A true genius and master of his craft.
It's a sad day for Hot Rodders everywhere.


----------



## NobleEagle (Jul 8, 2006)

This is truly a sad day for the hotrod community. Boyd has opened the door and has been the inspiration for many if not all car enthusiasts to some extent in one way or another. His name is as American as apple pie in the industry and this is a terrible loss. He was a true master in his art and will always be remembered.


----------



## tdvffjohn (Mar 10, 2005)

Truly a loss in the Hot Rod community.

Its a shamne that most people saw him in his show as a pushy, arrogant iteate on TV. His concepts and designs were beautiful.

John


----------



## California Jim (Dec 11, 2003)

Yeah, I was taken by surprise with this as well. He was only 62 I think. Way too young and will be missed I'm sure.


----------



## z-family (Oct 2, 2004)




----------



## CTDOutback06 (Apr 16, 2007)

Truly a shame, what a talented and creative individual.


----------



## battalionchief3 (Jun 27, 2006)

WOW, I just found out.....very sad.


----------



## Dark Green Dmax (Aug 2, 2005)

tdvffjohn said:


> Truly a loss in the Hot Rod community.
> 
> Its a shamne that most people saw him in his show as a pushy, arrogant iteate on TV. His concepts and designs were beautiful.
> 
> John


You hit the nail right on the head there, Kudos to Boyd for his innovations & accomplishments...but theres NO way i could had worked for him.
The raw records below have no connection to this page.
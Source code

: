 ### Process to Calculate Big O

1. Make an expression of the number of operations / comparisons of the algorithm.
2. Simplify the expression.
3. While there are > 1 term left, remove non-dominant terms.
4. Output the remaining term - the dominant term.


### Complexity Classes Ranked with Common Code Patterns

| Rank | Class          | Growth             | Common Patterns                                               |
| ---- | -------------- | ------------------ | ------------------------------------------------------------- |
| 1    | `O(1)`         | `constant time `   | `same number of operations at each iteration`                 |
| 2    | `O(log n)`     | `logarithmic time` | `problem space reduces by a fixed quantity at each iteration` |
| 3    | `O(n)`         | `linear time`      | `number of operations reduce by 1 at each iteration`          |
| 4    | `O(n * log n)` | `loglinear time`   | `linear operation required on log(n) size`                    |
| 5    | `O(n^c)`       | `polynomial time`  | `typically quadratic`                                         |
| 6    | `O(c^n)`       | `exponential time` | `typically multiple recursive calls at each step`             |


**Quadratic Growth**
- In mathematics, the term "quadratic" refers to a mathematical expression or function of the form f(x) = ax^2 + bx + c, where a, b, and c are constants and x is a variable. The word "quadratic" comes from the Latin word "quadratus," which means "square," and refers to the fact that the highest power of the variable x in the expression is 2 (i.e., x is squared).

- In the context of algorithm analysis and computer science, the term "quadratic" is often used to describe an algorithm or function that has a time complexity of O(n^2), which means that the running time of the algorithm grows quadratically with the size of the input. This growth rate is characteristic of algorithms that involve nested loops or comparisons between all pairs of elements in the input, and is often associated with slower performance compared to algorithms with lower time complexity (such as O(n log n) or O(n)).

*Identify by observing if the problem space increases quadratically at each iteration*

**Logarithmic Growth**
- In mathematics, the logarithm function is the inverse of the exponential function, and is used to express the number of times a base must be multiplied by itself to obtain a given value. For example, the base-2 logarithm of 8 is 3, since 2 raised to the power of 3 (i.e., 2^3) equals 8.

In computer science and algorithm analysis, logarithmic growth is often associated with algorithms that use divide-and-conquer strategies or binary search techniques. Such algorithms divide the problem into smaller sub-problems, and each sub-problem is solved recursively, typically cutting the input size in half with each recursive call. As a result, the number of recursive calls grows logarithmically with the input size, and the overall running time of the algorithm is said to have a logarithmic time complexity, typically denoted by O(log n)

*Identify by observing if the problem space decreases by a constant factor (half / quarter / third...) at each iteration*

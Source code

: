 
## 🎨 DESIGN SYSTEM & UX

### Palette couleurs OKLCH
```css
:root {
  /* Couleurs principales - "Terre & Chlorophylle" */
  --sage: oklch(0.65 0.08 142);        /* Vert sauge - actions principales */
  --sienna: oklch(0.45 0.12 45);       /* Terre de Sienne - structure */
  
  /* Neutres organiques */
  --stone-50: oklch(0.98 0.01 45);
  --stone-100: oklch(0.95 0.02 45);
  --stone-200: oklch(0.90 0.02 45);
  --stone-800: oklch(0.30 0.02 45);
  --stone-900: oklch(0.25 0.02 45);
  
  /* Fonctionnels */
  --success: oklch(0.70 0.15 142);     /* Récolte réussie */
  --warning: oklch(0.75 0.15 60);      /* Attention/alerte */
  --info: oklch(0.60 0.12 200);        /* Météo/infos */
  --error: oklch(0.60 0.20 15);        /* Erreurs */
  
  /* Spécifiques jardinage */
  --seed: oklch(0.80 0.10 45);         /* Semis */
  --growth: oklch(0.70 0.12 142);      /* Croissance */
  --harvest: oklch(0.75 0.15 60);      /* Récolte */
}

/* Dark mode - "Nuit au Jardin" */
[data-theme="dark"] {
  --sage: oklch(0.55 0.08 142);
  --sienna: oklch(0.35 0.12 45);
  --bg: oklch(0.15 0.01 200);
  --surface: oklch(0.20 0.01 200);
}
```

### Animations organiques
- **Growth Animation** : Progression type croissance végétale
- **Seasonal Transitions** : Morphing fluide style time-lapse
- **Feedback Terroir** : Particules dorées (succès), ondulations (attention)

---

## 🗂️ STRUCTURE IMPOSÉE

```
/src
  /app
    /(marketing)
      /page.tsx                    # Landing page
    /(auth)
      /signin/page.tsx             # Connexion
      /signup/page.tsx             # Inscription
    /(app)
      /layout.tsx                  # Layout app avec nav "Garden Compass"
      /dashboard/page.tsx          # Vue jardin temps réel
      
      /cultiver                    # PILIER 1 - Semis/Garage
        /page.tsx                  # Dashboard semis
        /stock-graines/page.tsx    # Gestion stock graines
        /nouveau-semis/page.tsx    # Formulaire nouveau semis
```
Actually he was the reason i quit watching the show. I wonder if he was like that all the time or that was just the face they wanted the public to see on the show?


----------



## Raptor22 (Jul 19, 2007)

We'll miss ya Boyd......Route 66 forever and always!!!!


----------



## drobe5150 (Jan 21, 2005)

from a banner on boyd's website

"whenever there are clouds in the heavens, we'll know it's you showing god how to do a great BURNOUT."

R.I.P Boyd

We Will Miss You

Darrel


----------